- Work order
Where the line containing "Part of the" appears in the records below, begin there and output each line verbatim through the last line.

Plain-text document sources
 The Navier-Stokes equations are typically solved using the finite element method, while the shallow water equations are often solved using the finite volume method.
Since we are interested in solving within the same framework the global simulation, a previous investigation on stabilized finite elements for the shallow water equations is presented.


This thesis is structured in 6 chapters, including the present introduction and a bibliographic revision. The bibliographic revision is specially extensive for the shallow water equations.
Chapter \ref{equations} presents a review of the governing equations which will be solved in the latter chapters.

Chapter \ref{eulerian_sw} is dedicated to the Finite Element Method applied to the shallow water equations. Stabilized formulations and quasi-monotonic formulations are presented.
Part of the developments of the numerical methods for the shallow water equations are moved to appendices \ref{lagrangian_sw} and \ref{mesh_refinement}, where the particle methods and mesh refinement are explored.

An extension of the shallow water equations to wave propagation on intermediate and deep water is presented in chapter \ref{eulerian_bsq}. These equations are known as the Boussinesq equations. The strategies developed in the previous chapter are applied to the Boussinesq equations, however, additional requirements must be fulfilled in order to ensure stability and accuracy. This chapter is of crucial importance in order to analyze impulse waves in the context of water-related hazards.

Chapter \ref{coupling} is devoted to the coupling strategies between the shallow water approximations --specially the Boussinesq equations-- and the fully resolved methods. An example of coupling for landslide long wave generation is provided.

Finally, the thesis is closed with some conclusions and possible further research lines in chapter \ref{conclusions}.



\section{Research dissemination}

- Answer box
Part of the developments of the numerical methods for the shallow water equations are moved to appendices \ref{lagrangian_sw} and \ref{mesh_refinement}, where the particle methods and mesh refinement are explored.

An extension of the shallow water equations to wave propagation on intermediate and deep water is presented in chapter \ref{eulerian_bsq}. These equations are known as the Boussinesq equations. The strategies developed in the previous chapter are applied to the Boussinesq equations, however, additional requirements must be fulfilled in order to ensure stability and accuracy. This chapter is of crucial importance in order to analyze impulse waves in the context of water-related hazards.

Chapter \ref{coupling} is devoted to the coupling strategies between the shallow water approximations --specially the Boussinesq equations-- and the fully resolved methods. An example of coupling for landslide long wave generation is provided.

Finally, the thesis is closed with some conclusions and possible further research lines in chapter \ref{conclusions}.



\section{Research dissemination}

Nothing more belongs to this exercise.